Rhoda: Yeah, & it’s really hard to change.

Dr. Harbin:  Oh, yeah. 

Rhoda: I think experiences can help, but that gives you a different insight.

Dr. Harbin: Any habit is hard to change, including thinking habits, including opinion habits. Any long-held behavior pattern is hard to change. 

Rhoda: Yep. It’s work. I always say my clients come & sweat. There’s a lot of work. I say to tell my audience more about the…

Dr. Harbin: I was going to say what I say to people is that if your therapy is comfortable, then it’s not being done right. 

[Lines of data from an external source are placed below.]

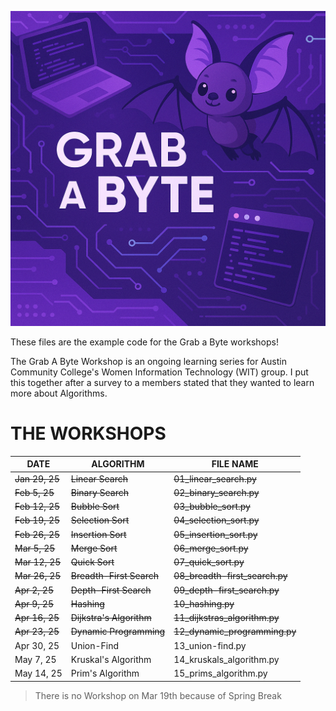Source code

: ![GrabAByte Logo](GrabAByteLogo.png)

 These files are the example code for the Grab a Byte workshops!

 The Grab A Byte Workshop is an ongoing learning series for Austin Community College's Women Information Technology (WIT) group. 
 I put this together after a survey to a members stated that they wanted to learn more about Algorithms. 




# THE WORKSHOPS

| DATE | ALGORITHM | FILE NAME |
|------|-----------|-----------|
| ~~Jan 29, 25~~ | ~~Linear Search~~ | ~~01_linear_search.py~~ |
| ~~Feb  5, 25~~ | ~~Binary Search~~ | ~~02_binary_search.py~~ |
| ~~Feb 12, 25~~ | ~~Bubble Sort~~ | ~~03_bubble_sort.py~~ |
| ~~Feb 19, 25~~ | ~~Selection Sort~~ | ~~04_selection_sort.py~~ |
| ~~Feb 26, 25~~ | ~~Insertion Sort~~ | ~~05_insertion_sort.py~~ |
| ~~Mar  5, 25~~ | ~~Merge Sort~~ | ~~06_merge_sort.py~~ |
| ~~Mar 12, 25~~ | ~~Quick Sort~~ | ~~07_quick_sort.py~~ |
| ~~Mar 26, 25~~ | ~~Breadth-First Search~~ | ~~08_breadth-first_search.py~~ |
| ~~Apr  2, 25~~ | ~~Depth-First Search~~ | ~~09_depth-first_search.py~~ |
| ~~Apr  9, 25~~ | ~~Hashing~~ | ~~10_hashing.py~~ |
| ~~Apr 16, 25~~ | ~~Dijkstra's Algorithm~~ | ~~11_dijkstras_algorithm.py~~ |
| ~~Apr 23, 25~~ | ~~Dynamic Programming~~ | ~~12_dynamic_programming.py~~ |
| Apr 30, 25 | Union-Find | 13_union-find.py |
| May  7, 25 | Kruskal's Algorithm | 14_kruskals_algorithm.py |
| May 14, 25 | Prim's Algorithm | 15_prims_algorithm.py |
>There is no Workshop on Mar 19th because of Spring Break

Rhoda: That’s right. That’s right. I totally agree with that 100%. Tell my audience more about the importance of recognizing distorted thinking, just one example: “casual comments are not always criticism”. I really like that because I think that’s some hypersensitivity moment. 

Dr. Harbin: Well, that comes from my theoretical orientation in therapy, which is cognitive behavioral. & one of the bases of cognitive behavioral therapy is the tenet that we all tend to distort the information that we perceive. & some of these distortions are so common that we can give them names & we can talk about them. The one you just talked about, the hypersensitivity, can be an example of personalization, taking things personally that were not meant personally. Another common one with angry guys is what we call “black white thinking” or “polarize thinking”. Angry guys tend to think in black & white when in reality, the world is shades of grey. So, for example, you’re either my friend or you’re not my friend, there’s no in between. I’m either right or I’m wrong, there’s no compromise. & so many of the distortions that lead to other unpleasant emotions also can contribute to anger in overly angry guys. 

Rhoda: I think black white thinking is such a problem in so many ways. & any final thoughts about angry men & recovery that would be helpful to my audience listening today?

Dr. Harbin:  Well, again, this may be an answer that you’re not going to like. But I think that from my own personal experiences with anger & dealing with angry men in my office, dealing with chronic anger is one of the most difficult things that a person can face. If someone comes into my office & has a problem with anxiety, if they stick with me for four or five months or so, generally, they’re going to be feeling better, 90% of them will feel better. Depression is a little bit tougher, maybe 70% will be feeling better. But I tell the angry guys that come into my office, that probably only 10 or 15% of them are going to derive any benefit from being there. & there are several reasons for that, I think. Reason number one is, often they’re not there because they want to be, they’re there because the court sent them or because their wives are going to leave them, or some other reason. They’re not there voluntarily so their heart’s not really in it. 

A second reason is that part of any therapist’s job is to sort of hold up the mirror & say, “This is what you look like,” to other people. & at that point, the angry guys get angry & they leave & they don’t come back. But I think probably the most difficult aspect of dealing with anger compared to other unpleasant emotional states is that it requires—you can’t appreciate it until you’ve been into it—it requires almost a complete overhaul of your outlook on life & and your interactions with the world. It’s a tremendous change that has to take place & it’s very difficult. Guys can do it, but it’s not easy. 

Rhoda: I would agree with that. One of the things that I thought was really important that was in your book is the tests that men can take, which is in your book, & it can be found online, The Novaco…am I saying that correctly?

Dr. Harbin: Yeah.

Rhoda: …Provocation Inventory. It’s got 80 incidents to be answered honestly. Dr. Harbin thanks so much for covering a very important topic today. Please share the name of your book again. 

Dr. Harbin: It’s called Beyond Anger: A Guide for Men. 

Rhoda: Yes, I’ll return next month, & in the meantime, consider buying the children’s book on Amazon, Dancing With Your Lizard Brain for kids 4 to 10. Thanks for listening & subscribing.